*TASK PROMPT*: Find every line in the entries that holds the string "animaux" and report it.

*DATASET ENTRIES*:
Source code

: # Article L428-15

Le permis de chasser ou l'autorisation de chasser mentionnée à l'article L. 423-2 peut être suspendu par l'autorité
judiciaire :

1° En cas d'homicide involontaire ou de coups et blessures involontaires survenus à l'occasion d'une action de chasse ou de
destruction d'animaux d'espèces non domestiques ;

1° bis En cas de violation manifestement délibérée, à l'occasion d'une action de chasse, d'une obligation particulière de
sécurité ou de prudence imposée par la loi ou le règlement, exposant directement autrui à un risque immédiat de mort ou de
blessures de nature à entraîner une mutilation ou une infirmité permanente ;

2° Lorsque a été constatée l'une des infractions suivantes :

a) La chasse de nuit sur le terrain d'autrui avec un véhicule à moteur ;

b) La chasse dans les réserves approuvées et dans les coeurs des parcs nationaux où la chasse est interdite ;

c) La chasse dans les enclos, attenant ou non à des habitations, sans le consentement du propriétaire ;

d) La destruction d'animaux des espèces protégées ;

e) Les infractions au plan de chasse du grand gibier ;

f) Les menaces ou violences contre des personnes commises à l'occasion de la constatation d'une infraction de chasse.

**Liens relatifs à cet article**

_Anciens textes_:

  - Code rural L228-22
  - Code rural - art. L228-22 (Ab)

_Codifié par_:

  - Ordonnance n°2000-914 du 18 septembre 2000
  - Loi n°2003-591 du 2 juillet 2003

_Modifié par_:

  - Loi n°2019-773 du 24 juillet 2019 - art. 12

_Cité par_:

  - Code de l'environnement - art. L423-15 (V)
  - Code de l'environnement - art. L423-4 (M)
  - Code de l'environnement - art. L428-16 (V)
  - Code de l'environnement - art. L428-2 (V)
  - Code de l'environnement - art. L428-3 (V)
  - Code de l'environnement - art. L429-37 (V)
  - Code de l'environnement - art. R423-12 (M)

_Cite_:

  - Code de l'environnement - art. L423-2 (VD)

*SOLUTION BELOW*:
destruction d'animaux d'espèces non domestiques ;
d) La destruction d'animaux des espèces protégées ;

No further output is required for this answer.